Por maioria, o Plenário do Supremo Tribunal Federal (STF) decidiu que é constitucional a regra do Código de Processo Penal (CPP) que prevê o esgotamento de todas as possibilidades de recurso (trânsito em julgado da condenação) para o início do cumprimento da pena. Nesta quinta-feira (7), a Corte concluiu o julgamento das Ações Declaratórias de Constitucionalidade (ADC) 43, 44 e 54, que foram julgadas procedentes.

Votaram a favor desse entendimento os ministros Marco Aurélio (relator), Rosa Weber, Ricardo Lewandowski, Gilmar Mendes, Celso de Mello e Dias Toffoli, presidente do STF. Para a corrente vencedora, o artigo 283 do Código de Processo Penal (CPP), segundo o qual “ninguém poderá ser preso senão em flagrante delito ou por ordem escrita e fundamentada da autoridade judiciária competente, em decorrência de sentença condenatória transitada em julgado ou, no curso da investigação ou do processo, em virtude de prisão temporária ou prisão preventiva”, está de acordo com o princípio da presunção de inocência, garantia prevista no artigo 5º, inciso LVII, da Constituição Federal. Ficaram vencidos os ministros Alexandre de Moraes, Edson Fachin, Luís Roberto Barroso, Luiz Fux e Cármen Lúcia, que entendiam que a execução da pena após a condenação em segunda instância não viola o princípio da presunção de inocência.

A decisão não veda a prisão antes do esgotamento dos recursos, mas estabelece a necessidade de que a situação do réu seja individualizada, com a demonstração da existência dos requisitos para a prisão preventiva previstos no artigo 312 do CPP – para a garantia da ordem pública e econômica, por conveniência da instrução criminal ou para assegurar a aplicação da lei penal.
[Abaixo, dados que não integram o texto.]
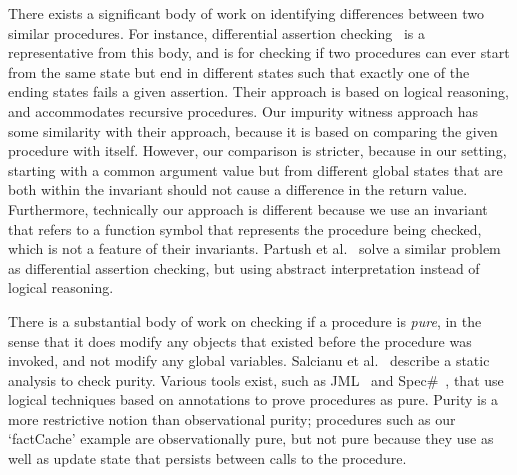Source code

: There exists a significant body of work on identifying differences between
two similar procedures.  For instance, differential assertion
checking~\cite{lahiri2013differential} is a representative from this body,
and is for checking if two procedures can ever start from the same state
but end in different states such that exactly one of the ending states
fails a given assertion. Their
approach is based on logical reasoning, and accommodates recursive
procedures. Our impurity witness approach has some similarity with their
approach, because it is based on comparing the given procedure with
itself. However, our comparison is stricter, because in our setting,
starting with a common argument value but from different global states that
are both within the invariant should not cause a difference in the return
value. Furthermore, technically our approach is different because we use an
invariant that refers to a function symbol that represents the procedure
being checked, which is not a feature of their invariants. Partush et
al.~\cite{partush2013abstract} solve a similar problem as differential
assertion checking, but using abstract interpretation instead of logical
reasoning.

There is a substantial body of work on checking if a procedure is
\emph{pure}, in the sense that it does
modify any objects that existed before the procedure was invoked, and not
modify any  global variables. Salcianu et
al.~\cite{sualcianu2005purity} describe a static analysis to check purity.
Various tools exist, such as
JML~\cite{leavens2008jml} and Spec\#~\cite{barnett2004spec}, that use logical
techniques based on annotations to prove procedures as pure.  Purity is a
more restrictive notion than observational purity; procedures such
as our `factCache' example are observationally pure, but not pure because
they use as well as update state that persists between calls to the
procedure. 
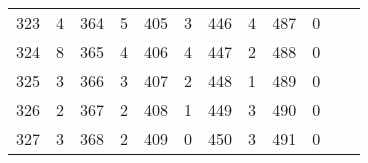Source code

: \begin{table}[H]
\begin{tabular}{S S | S S | S S | S S | S S | S S}
        323 &  4  &  364  &  5  &  405 &    3  &  446 &    4  &  487 &    0  &      &       \\
        324 &  8  &  365  &  4  &  406 &    4  &  447 &    2  &  488 &    0  &      &       \\
        325 &  3  &  366  &  3  &  407 &    2  &  448 &    1  &  489 &    0  &      &       \\
        326 &  2  &  367  &  2  &  408 &    1  &  449 &    3  &  490 &    0  &      &       \\
        327 &  3  &  368  &  2  &  409 &    0  &  450 &    3  &  491 &    0  &      &       \\
  \bottomrule
      \end{tabular}
    \end{table}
O julgamento das ADCs foi iniciado em 17/10 com a leitura do relatório do ministro Marco Aurélio e retomado em 23/10, com as manifestações das partes, o voto do relator e os votos dos ministros Alexandre de Moraes, Edson Fachin e Luís Roberto Barroso. Na sessão de 24/10, o julgamento prosseguiu com os votos dos ministros Rosa Weber, Luiz Fux e Ricardo Lewandowski. Na sessão de hoje, proferiram seus votos a ministra Cármen Lúcia e os ministros Gilmar Mendes, Celso de Mello e Dias Toffoli.

Ministra Cármen Lúcia

A ministra aderiu à divergência aberta na sessão de 23/10 pelo ministro Alexandre de Moraes, ao afirmar que a possibilidade da execução da pena com o encerramento do julgamento nas instâncias ordinárias não atinge o princípio da presunção de inocência. Segundo ela, o inciso LVII do artigo 5º da Constituição Federal deve ser interpretado em harmonia com os demais dispositivos constitucionais que tratam da prisão, como os incisos LIV (devido processo legal) e LXI (prisão em flagrante delito ou por ordem escrita).

A eficácia do direito penal, na compreensão da ministra, se dá em razão da certeza do cumprimento das penas. Sem essa certeza, “o que impera é a crença da impunidade”. A eficácia do sistema criminal, no entanto, deve resguardar “a imprescindibilidade do devido processo legal e a insuperável observância do princípio do contraditório e das garantias da defesa”.

Ministro Gilmar Mendes

Em voto pela constitucionalidade do artigo 283 do CPP, o ministro Gilmar Mendes afirmou que, após a decisão do STF, em 2016, que passou a autorizar a execução da pena antes do trânsito em julgado, os tribunais passaram a entender que o procedimento seria automático e obrigatório. Segundo o ministro, a decretação automática da prisão sem que haja a devida especificação e individualização do caso concreto é uma distorção do que foi julgado pelo STF.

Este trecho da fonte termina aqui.